So there you have it. Potentially the worst celebrity sightings list in the history of celebrities. At least we get to hear all the time about our luckier friends bumping into a Kardashian or an Oprah around town. Maybe in year two Julie and I will finally graduate from C-list sightings to B-list sightings? Fingers crossed.

Shedding Some Light On Those Ridiculous Shows Your Wife or Girlfriend is Watching

Sometimes when your only friend is a woman, no matter how hard you try, you’re accidentally exposed to the girly things in life. For example, I never would have even considered the doomed-from-the-start idea of reading and blogging about Fifty Shades of Grey if I wasn’t living with someone who already owned the books.

When we lived in San Francisco, it was easy to ignore all the pointless TV shows my girlfriend watches because  A). we didn’t live together, and B). when she was at my apartment, it was understood that I’d be watching sports on the living room TV and she’d be relegated to the bedroom TV to watch her stuff. But now that we live in a one-TV apartment, the content of these shows has been slowly seeping into my brain. I feel violated by it, but there’s really nothing I can do…800 square feet doesn’t allow for a lot of isolation.

In nine short months of living together, I’ve gone from not knowing whether it was called Sex in the City or Sex and the City to being able to quote lines from about 60% of the SATC episodes. There’s no hope for me at this point.

But even a guy with no exposure to the female world knows that Sex and the City is about four way-past-their-prime women passing around STDs in New York. That one’s easy. But what about all of those mysterious reality shows that your wife is watching? You know, the ones that seem so pointless because they’re reality shows without an actual competition involved (the only kind of reality TV men watch I’m pretty sure). The ones you’d never have to subconsciously pay attention to if your cable provider would just go along with your pleas to eliminate Bravo and E! from their services.

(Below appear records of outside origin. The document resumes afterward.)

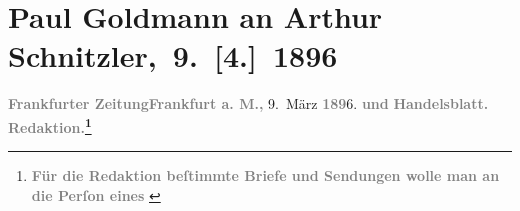 

         
         \renewcommand{\erwaehntePersonen}{Personen: Lou Andreas-Salomé,  Angelus Silesius, Richard Beer-Hofmann, Gustav Davis, Stefan George, Paul Goldmann, Hugo von Hofmannsthal, Rudolf Lothar, Johanna Mamroth, Fedor Mamroth, Felix Salten}
         \renewcommand{\erwaehnteInstitutionen}{Institutionen: Burgtheater, Frankfurter Zeitung}
         \renewcommand{\erwaehnteOrte}{Orte: Dänemark, Frankfurt am Main, Niddastraße, Niederlande, Paris, Wien}
         \renewcommand{\erwaehnteWerke}{Werke: Anatol, Cherubinischer Wandersmann, Die Zeit. Wiener Wochenschrift, Freiwild. Schauspiel in 3 Akten, Gedichte von Stefan George, Geistreiche Sinn- und Schlussreime, Ruth. Erzählung}
               \section[ Paul Goldmann an Arthur Schnitzler, 9. {[}4.{]} 1896]{ Paul Goldmann an Arthur Schnitzler, 9. {[}4.{]} 1896}\nopagebreak{}\rehead{ }\begin{ledgroupsized}[t]{13cm}\normalsize\beginnumbering \toendnotes[C]{\smallbreak\pagebreak[2]} 
\toendnotes[C]{\smallbreak}\pstart
           \noindent{}{\pb}\textcolor{gray}{\textbf{\textbf{Frankfurter Zeitung}}}\hfill \textcolor{gray}{\textbf{Frankfurt a. M., }}9. März \textcolor{gray}{\textbf{189}}6.\pend
           \pstart
           \textcolor{gray}{\textbf{und}}\pend
           \pstart
           \textcolor{gray}{\textbf{Handelsblatt.}}\pend
           \pstart
           \textcolor{gray}{\textbf{\textbf{Redaktion.\footnote{\noindent{}\textcolor{gray}{\textbf{Für die Redaktion beſtimmte Briefe und Sendungen
                                 wolle man  an die Perſon eines
}}}}}}
\end{ledgroupsized}
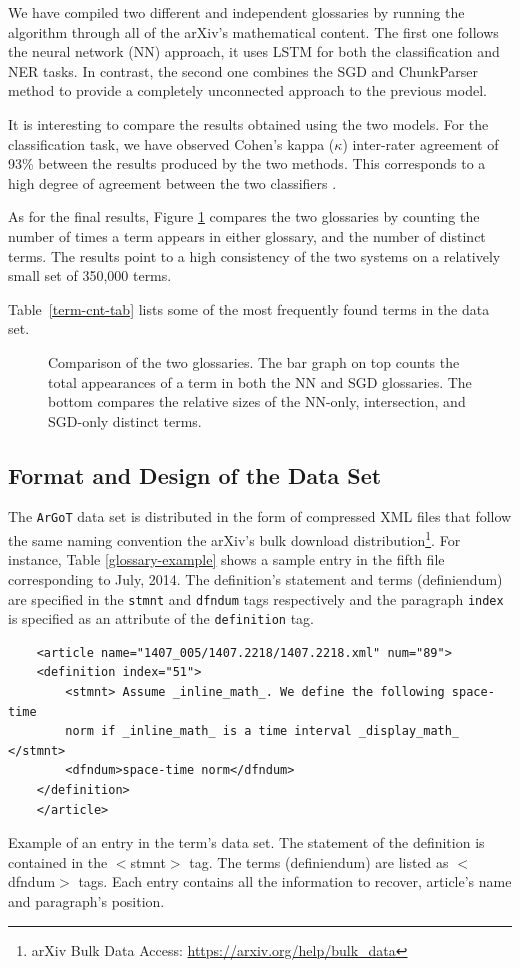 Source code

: \documentclass[submission,copyright,creativecommons]{eptcs}
\newcommand{\argot}{\texttt{ArGoT}\xspace}
\begin{document}
We have compiled two different and independent glossaries by running the 
algorithm through all of the arXiv's mathematical content. 
The first one follows the neural network (NN) approach, it uses  LSTM for both the classification and NER tasks. 
In contrast, the second one combines the SGD and ChunkParser method to provide a completely unconnected approach to the previous model.

It is interesting to compare the results obtained using the two models. For the classification task, we have observed Cohen's kappa ($\kappa$) inter-rater agreement of 93\% between the results produced by the two methods.
This corresponds to a high degree of agreement between the two classifiers \cite{cohenkappa}.

As for the final results, Figure \ref{sizes} compares the two glossaries by counting the number of times a term appears in either glossary, and the number of distinct terms.
The results point to a high consistency of the two systems on a relatively small set of 350,000 terms.

Table~\ref{term-cnt-tab} lists some of the most frequently found terms in the
data set. 
\begin{figure}
    \centering
    
    \caption{\label{sizes} Comparison of the two glossaries. The bar graph on top counts the total appearances of a term in both the NN and SGD glossaries. The bottom compares the relative sizes of the NN-only, intersection, and SGD-only distinct terms.}
\end{figure}

\subsection{Format and Design of the Data Set}
The \argot data set is distributed in the form of compressed
XML
files that follow the same naming convention the arXiv's bulk download
distribution\footnote{arXiv Bulk Data Access: \url{https://arxiv.org/help/bulk\_data}}.
For instance, Table \ref{glossary-example} shows a sample entry
in the fifth file corresponding to July, 2014. The definition's
statement and terms (definiendum) are specified in the \texttt{stmnt} and
\texttt{dfndum} tags respectively and the paragraph \texttt{index} is
specified as an attribute of the \texttt{definition} tag.

\begin{table}[h]
    \centering
    \begin{verbatim}
    <article name="1407_005/1407.2218/1407.2218.xml" num="89">
    <definition index="51">
        <stmnt> Assume _inline_math_. We define the following space-time 
        norm if _inline_math_ is a time interval _display_math_ </stmnt>
        <dfndum>space-time norm</dfndum>
    </definition>
    </article>
\end{verbatim}
\caption{\label{glossary-example} Example of an entry in the term's data set. The statement of the definition is contained in the $<$stmnt$>$ tag. The terms (definiendum) are listed as $<$dfndum$>$ tags. Each entry contains all the information to recover, article's name and paragraph's position.}
\end{table}
\end{document}

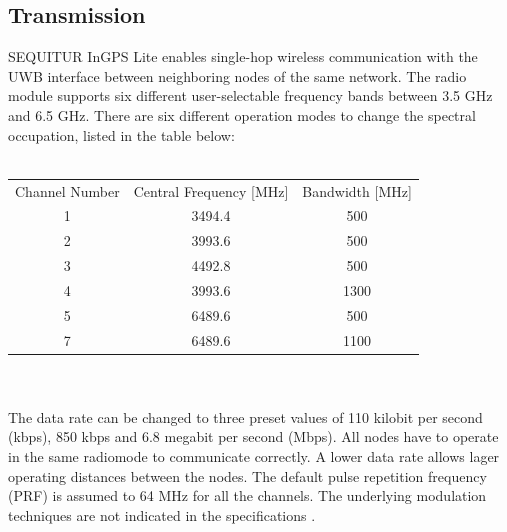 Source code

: \subsection{Transmission}
SEQUITUR InGPS Lite enables single-hop wireless communication with the UWB interface between neighboring nodes of the same network. 
The radio module supports six different user-selectable frequency bands between 3.5 GHz and 6.5 GHz. There are six different operation modes to change the spectral occupation, listed in the table below:\\
\\
\begin{tabular}{c c c}
Channel Number  & Central Frequency [MHz] & Bandwidth [MHz]\\
1 & 3494.4 & 500\\
2 & 3993.6 & 500\\
3 & 4492.8 & 500\\
4 & 3993.6 & 1300\\
5 & 6489.6 & 500\\
7 & 6489.6 & 1100\\
\end{tabular}
\\
\\
The data rate can be changed to three preset values of 110 kilobit per second (kbps), 850 kbps and 6.8 megabit per second (Mbps). All nodes have to operate in the same radiomode to communicate correctly. A lower data rate allows lager operating distances between the nodes. 
The default pulse repetition frequency (PRF) is assumed to 64 MHz for all the channels.
The underlying modulation techniques are not indicated in the specifications \cite{Usermanual} \cite{Beginnersguide}.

Considering I’ve been exposed to these shows for nine months and still don’t always know what the fuck is going on in each of them, I’m assuming there are plenty of other men out there who are equally stupefied by Say Yes To the Dress Bridesmaids Edition and Kourtney and Kim and Khloe and Kris Take New York.

Well prepare to be confused no longer. I may not know all the nuances of these shows, but I do think I have a basic understanding of the premise/their reason for existing. Here are spot-on descriptions of the four TV shows I’m exposed to most often:

Keeping Up With The Kardashians/Kourtney and Kim Do New York: I know a lot about the Kardashians actually (doesn’t everyone?). Kim did the sex tape, Bruce did the Olympics, the rest of them ride coattails. The three main girls have a store named “Dash” because “dash” is in their last name. I assume Khloe runs the store because she seems to be the only one with a brain. She’s married to Lamar Odom. He’s retired from basketball I think. Khloe and Lamar are the only two who associate with the Black Sheep Brother, Robbie. Every now and then the two younger sisters (twins?), who also have names that begin with “K”, make an appearance, but they’re boring because they’re not old enough to do photo shoots or make sex tapes. I’ve also been noticing more air time for this weird male friend of Kim’s. Don’t know his name, but he’s either gay or secretly wants to bang Kim. But he’s fully in the friend zone so that’ll probably never happen. Then there’s Scott (or “Lord Disick” as his friends call him). He’s the best. He’s a star. If E! did a spinoff just about him, I’d watch every episode. I have no idea if he or his family were rich before he was part of the Klan, but he’s set for life now. No matter how him and Kourtney end up, this guy should be the envy of all men. From what I can tell, he doesn’t have a job, his girl Kourtney doesn’t even expect him to raise their kids, so he spends every waking hour either partying, meeting other famous people or driving race cars. I’m assuming Kourtney and Kim “do New York” because the family wants to be on TV as much as possible, but no network would ever let a single show run 52 weeks a year.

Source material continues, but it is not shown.